The for-profit hospital company may now have the chance to fulfill its wishes.
Prospect reached a deal with the Foundation for Delaware County and the Pennsylvania Attorney General’s Office to halt active litigation against it to open a 270-day window to sell Crozer to a successor.
The parties filed a written agreement with the court, asking for the judge’s approval. The Foundation for Delaware County issued a press release that said it anticipates Prospect will seek proposals for the hospital system transfer during this pause in legal proceedings.
“The Foundation is hopeful that a high quality, nonprofit system or consortium of systems will come forward to acquire a health care system that so many Delaware County residents need and deserve,” the foundation said. “The Foundation is appreciative of Delaware County’s and the Attorney General’s assistance in coordinating the agreement among the parties.”
Calling it a “public health emergency,” the nonprofit sued Crozer and Prospect in September 2022 over their plans to shutter Delaware County Memorial Hospital.
The foundation holds standing in the matter because it was involved in the initial sale of the Crozer-Keystone Health System to Prospect that shifted the system from a nonprofit to a for-profit.
Then-Pennsylvania Attorney General Josh Shapiro intervened in the lawsuit on the side of the foundation, accusing Prospect of contempt.
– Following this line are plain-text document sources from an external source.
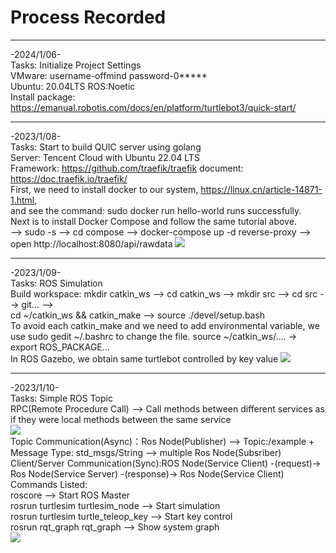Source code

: # Process Recorded     
***
-2024/1/06-     
Tasks: Initialize Project Settings   
VMware: username-offmind password-0*****              
Ubuntu: 20.04LTS ROS:Noetic         
Install package: https://emanual.robotis.com/docs/en/platform/turtlebot3/quick-start/      
***
-2023/1/08-    
Tasks: Start to build QUIC server using golang        
Server: Tencent Cloud with Ubuntu 22.04 LTS      
Framework: https://github.com/traefik/traefik document: https://doc.traefik.io/traefik/      
First, we need to install docker to our system, https://linux.cn/article-14871-1.html,      
and see the command: sudo docker run hello-world runs successfully.       
Next is to install Docker Compose and follow the same tutorial above.     
--> sudo -s --> cd compose --> docker-compose up -d reverse-proxy --> open http://localhost:8080/api/rawdata
<img src="https://github.com/0FFMIND/TurtleBot/blob/master/20240108_DockerCompose.png">      
***    
-2023/1/09-    
Tasks: ROS Simulation      
Build workspace: mkdir catkin_ws --> cd catkin_ws --> mkdir src --> cd src --> git... -->          
cd ~/catkin_ws && catkin_make --> source ./devel/setup.bash         
To avoid each catkin_make and we need to add environmental variable, we use sudo gedit ~/.bashrc to change the file. source ~/catkin_ws/.... -> export ROS_PACKAGE...         
In ROS Gazebo, we obtain same turtlebot controlled by key value
<img src="https://github.com/0FFMIND/TurtleBot/blob/master/20240109_ROSGazebo.jpg">          
***
-2023/1/10-        
Tasks: Simple ROS Topic       
RPC(Remote Procedure Call) --> Call methods between different services as if they were local methods between the same service       
<img src="https://github.com/0FFMIND/TurtleBot/blob/master/20240110_RPCDetails.jpg">          
Topic Communication(Async)：Ros Node(Publisher) --> Topic:/example + Message Type: std_msgs/String --> multiple Ros Node(Subsriber)       
Client/Server Communication(Sync):ROS Node(Service Client) -(request)-> Ros Node(Service Server) -(response)-> Ros Node(Service Client)        
Commands Listed:      
roscore --> Start ROS Master      
rosrun turtlesim turtlesim_node --> Start simulation      
rosrun turtlesim turtle_teleop_key --> Start key control      
rosrun rqt_graph rqt_graph --> Show system graph       
<img src="https://github.com/0FFMIND/TurtleBot/blob/master/20240110_ROSTopic.png">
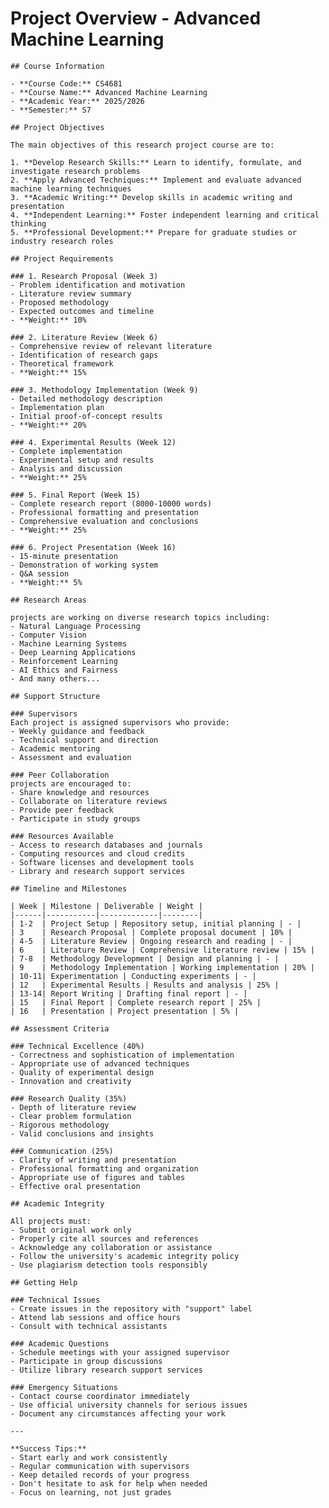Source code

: # Project Overview - Advanced Machine Learning

    ## Course Information

    - **Course Code:** CS4681
    - **Course Name:** Advanced Machine Learning
    - **Academic Year:** 2025/2026
    - **Semester:** S7

    ## Project Objectives

    The main objectives of this research project course are to:

    1. **Develop Research Skills:** Learn to identify, formulate, and investigate research problems
    2. **Apply Advanced Techniques:** Implement and evaluate advanced machine learning techniques
    3. **Academic Writing:** Develop skills in academic writing and presentation
    4. **Independent Learning:** Foster independent learning and critical thinking
    5. **Professional Development:** Prepare for graduate studies or industry research roles

    ## Project Requirements

    ### 1. Research Proposal (Week 3)
    - Problem identification and motivation
    - Literature review summary
    - Proposed methodology
    - Expected outcomes and timeline
    - **Weight:** 10%

    ### 2. Literature Review (Week 6)
    - Comprehensive review of relevant literature
    - Identification of research gaps
    - Theoretical framework
    - **Weight:** 15%

    ### 3. Methodology Implementation (Week 9)
    - Detailed methodology description
    - Implementation plan
    - Initial proof-of-concept results
    - **Weight:** 20%

    ### 4. Experimental Results (Week 12)
    - Complete implementation
    - Experimental setup and results
    - Analysis and discussion
    - **Weight:** 25%

    ### 5. Final Report (Week 15)
    - Complete research report (8000-10000 words)
    - Professional formatting and presentation
    - Comprehensive evaluation and conclusions
    - **Weight:** 25%

    ### 6. Project Presentation (Week 16)
    - 15-minute presentation
    - Demonstration of working system
    - Q&A session
    - **Weight:** 5%

    ## Research Areas

    projects are working on diverse research topics including:
    - Natural Language Processing
    - Computer Vision
    - Machine Learning Systems
    - Deep Learning Applications
    - Reinforcement Learning
    - AI Ethics and Fairness
    - And many others...

    ## Support Structure

    ### Supervisors
    Each project is assigned supervisors who provide:
    - Weekly guidance and feedback
    - Technical support and direction
    - Academic mentoring
    - Assessment and evaluation

    ### Peer Collaboration
    projects are encouraged to:
    - Share knowledge and resources
    - Collaborate on literature reviews
    - Provide peer feedback
    - Participate in study groups

    ### Resources Available
    - Access to research databases and journals
    - Computing resources and cloud credits
    - Software licenses and development tools
    - Library and research support services

    ## Timeline and Milestones

    | Week | Milestone | Deliverable | Weight |
    |------|-----------|-------------|--------|
    | 1-2  | Project Setup | Repository setup, initial planning | - |
    | 3    | Research Proposal | Complete proposal document | 10% |
    | 4-5  | Literature Review | Ongoing research and reading | - |
    | 6    | Literature Review | Comprehensive literature review | 15% |
    | 7-8  | Methodology Development | Design and planning | - |
    | 9    | Methodology Implementation | Working implementation | 20% |
    | 10-11| Experimentation | Conducting experiments | - |
    | 12   | Experimental Results | Results and analysis | 25% |
    | 13-14| Report Writing | Drafting final report | - |
    | 15   | Final Report | Complete research report | 25% |
    | 16   | Presentation | Project presentation | 5% |

    ## Assessment Criteria

    ### Technical Excellence (40%)
    - Correctness and sophistication of implementation
    - Appropriate use of advanced techniques
    - Quality of experimental design
    - Innovation and creativity

    ### Research Quality (35%)
    - Depth of literature review
    - Clear problem formulation
    - Rigorous methodology
    - Valid conclusions and insights

    ### Communication (25%)
    - Clarity of writing and presentation
    - Professional formatting and organization
    - Appropriate use of figures and tables
    - Effective oral presentation

    ## Academic Integrity

    All projects must:
    - Submit original work only
    - Properly cite all sources and references
    - Acknowledge any collaboration or assistance
    - Follow the university's academic integrity policy
    - Use plagiarism detection tools responsibly

    ## Getting Help

    ### Technical Issues
    - Create issues in the repository with "support" label
    - Attend lab sessions and office hours
    - Consult with technical assistants

    ### Academic Questions
    - Schedule meetings with your assigned supervisor
    - Participate in group discussions
    - Utilize library research support services

    ### Emergency Situations
    - Contact course coordinator immediately
    - Use official university channels for serious issues
    - Document any circumstances affecting your work

    ---

    **Success Tips:**
    - Start early and work consistently
    - Regular communication with supervisors
    - Keep detailed records of your progress
    - Don't hesitate to ask for help when needed
    - Focus on learning, not just grades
Since then, Crozer’s hospitals have continued to hemorrhage critical services, struggled to pay important vendors, and laid off health care workers.
This recent move comes as lawmakers, staff, and community members have turned up the heat on for-profit hospitals in Pennsylvania — and as Prospect restructured its lease with its landlord, buying more time for the embattled company.
“We are pleased to reach this agreement,” Prospect and Crozer said in a written statement. “We will continue to work to make sure our community receives excellent patient care.” The state attorney general’s office did not immediately respond to a request for comment.